[DATA FOR THE TASK]
=====

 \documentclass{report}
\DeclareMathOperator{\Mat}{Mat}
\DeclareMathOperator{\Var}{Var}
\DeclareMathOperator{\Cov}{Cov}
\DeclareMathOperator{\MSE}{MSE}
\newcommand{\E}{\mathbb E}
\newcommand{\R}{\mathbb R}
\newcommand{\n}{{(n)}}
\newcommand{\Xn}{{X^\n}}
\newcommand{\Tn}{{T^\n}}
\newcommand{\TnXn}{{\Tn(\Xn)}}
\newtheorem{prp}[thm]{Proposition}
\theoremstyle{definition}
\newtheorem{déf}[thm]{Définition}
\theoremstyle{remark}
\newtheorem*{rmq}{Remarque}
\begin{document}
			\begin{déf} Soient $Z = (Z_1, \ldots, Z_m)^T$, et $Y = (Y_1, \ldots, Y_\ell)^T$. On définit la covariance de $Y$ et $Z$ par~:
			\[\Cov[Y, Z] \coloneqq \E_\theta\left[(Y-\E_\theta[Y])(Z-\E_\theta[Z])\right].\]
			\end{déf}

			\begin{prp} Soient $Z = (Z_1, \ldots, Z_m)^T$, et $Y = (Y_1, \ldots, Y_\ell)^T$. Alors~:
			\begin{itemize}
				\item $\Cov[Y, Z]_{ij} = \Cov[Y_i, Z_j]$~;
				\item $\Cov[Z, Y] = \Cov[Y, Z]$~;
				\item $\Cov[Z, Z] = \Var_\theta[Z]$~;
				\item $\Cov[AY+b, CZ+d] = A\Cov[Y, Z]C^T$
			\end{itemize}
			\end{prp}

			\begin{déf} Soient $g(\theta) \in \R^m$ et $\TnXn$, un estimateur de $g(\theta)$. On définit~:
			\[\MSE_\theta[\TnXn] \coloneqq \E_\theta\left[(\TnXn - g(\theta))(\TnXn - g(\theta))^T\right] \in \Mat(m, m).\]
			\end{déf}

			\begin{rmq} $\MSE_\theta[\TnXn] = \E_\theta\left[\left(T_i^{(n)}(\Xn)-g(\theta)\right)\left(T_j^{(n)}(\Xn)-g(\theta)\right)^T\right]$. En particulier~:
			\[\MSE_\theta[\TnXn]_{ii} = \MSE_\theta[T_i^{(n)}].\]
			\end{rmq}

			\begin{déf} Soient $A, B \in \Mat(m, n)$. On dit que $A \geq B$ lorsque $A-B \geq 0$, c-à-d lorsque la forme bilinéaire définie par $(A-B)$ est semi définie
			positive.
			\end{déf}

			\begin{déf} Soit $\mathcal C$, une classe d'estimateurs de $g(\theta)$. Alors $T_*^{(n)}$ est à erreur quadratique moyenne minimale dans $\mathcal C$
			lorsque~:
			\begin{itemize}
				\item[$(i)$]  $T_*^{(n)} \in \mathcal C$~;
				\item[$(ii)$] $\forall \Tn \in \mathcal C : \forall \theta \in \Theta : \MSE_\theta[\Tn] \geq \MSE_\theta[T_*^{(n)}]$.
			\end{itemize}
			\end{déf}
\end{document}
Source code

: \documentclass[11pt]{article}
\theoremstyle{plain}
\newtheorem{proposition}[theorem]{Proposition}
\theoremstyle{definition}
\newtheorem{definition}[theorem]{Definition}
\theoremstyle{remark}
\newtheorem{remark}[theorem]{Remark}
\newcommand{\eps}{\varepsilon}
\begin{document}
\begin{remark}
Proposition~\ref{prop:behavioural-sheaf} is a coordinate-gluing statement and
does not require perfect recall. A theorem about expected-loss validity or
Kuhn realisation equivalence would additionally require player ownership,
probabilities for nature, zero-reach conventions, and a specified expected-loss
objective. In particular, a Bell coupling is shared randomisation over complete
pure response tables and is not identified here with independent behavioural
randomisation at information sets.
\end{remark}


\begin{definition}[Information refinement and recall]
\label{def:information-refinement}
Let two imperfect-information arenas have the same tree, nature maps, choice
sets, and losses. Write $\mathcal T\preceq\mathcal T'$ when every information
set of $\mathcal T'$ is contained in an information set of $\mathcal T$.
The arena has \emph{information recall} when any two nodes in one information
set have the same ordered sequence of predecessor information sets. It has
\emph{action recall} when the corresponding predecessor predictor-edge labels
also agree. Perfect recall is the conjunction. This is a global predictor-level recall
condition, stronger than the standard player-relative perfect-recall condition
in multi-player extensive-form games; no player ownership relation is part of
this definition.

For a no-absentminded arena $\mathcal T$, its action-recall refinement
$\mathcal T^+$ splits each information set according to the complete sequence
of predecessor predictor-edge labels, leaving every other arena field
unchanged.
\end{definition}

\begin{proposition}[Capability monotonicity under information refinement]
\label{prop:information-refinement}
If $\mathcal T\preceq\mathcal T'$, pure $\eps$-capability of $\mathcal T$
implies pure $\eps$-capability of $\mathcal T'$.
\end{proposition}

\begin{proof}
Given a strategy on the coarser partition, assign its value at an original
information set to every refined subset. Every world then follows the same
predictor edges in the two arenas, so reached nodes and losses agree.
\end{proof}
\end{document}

=====

[WHAT IS BEING ASKED] Give only the number of lines in the preceding data that include the word "randomisation".

[ANSWER TO THIS PROBLEM] 2